» The input
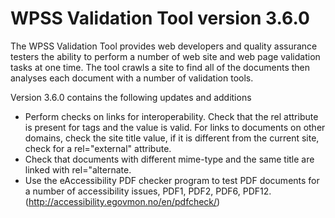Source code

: # WPSS Validation Tool version 3.6.0

The WPSS Validation Tool provides web developers and quality assurance testers the ability to perform a number of web site and web page validation tasks at one time. The tool crawls a site to find all of the documents then analyses each document with a number of validation tools.

Version 3.6.0 contains the following updates and additions
  - Perform checks on links for interoperability. Check that the rel attribute is present for <link> tags and the value is valid. For links to documents on other domains, check the site title value, if it is different from the current site, check for a rel="external" attribute.
  - Check that documents with different mime-type and the same title are linked with rel="alternate.
  - Use the eAccessibility PDF checker program to test PDF documents for a number of accessibility issues, PDF1, PDF2, PDF6, PDF12. (http://accessibility.egovmon.no/en/pdfcheck/)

» Task to carry out
From the first line to the last, repeat the data above exactly and leave the pictures out.

» Result below
Source code

: # WPSS Validation Tool version 3.6.0

The WPSS Validation Tool provides web developers and quality assurance testers the ability to perform a number of web site and web page validation tasks at one time. The tool crawls a site to find all of the documents then analyses each document with a number of validation tools.

Version 3.6.0 contains the following updates and additions
  - Perform checks on links for interoperability. Check that the rel attribute is present for <link> tags and the value is valid. For links to documents on other domains, check the site title value, if it is different from the current site, check for a rel="external" attribute.
  - Check that documents with different mime-type and the same title are linked with rel="alternate.
  - Use the eAccessibility PDF checker program to test PDF documents for a number of accessibility issues, PDF1, PDF2, PDF6, PDF12. (http://accessibility.egovmon.no/en/pdfcheck/)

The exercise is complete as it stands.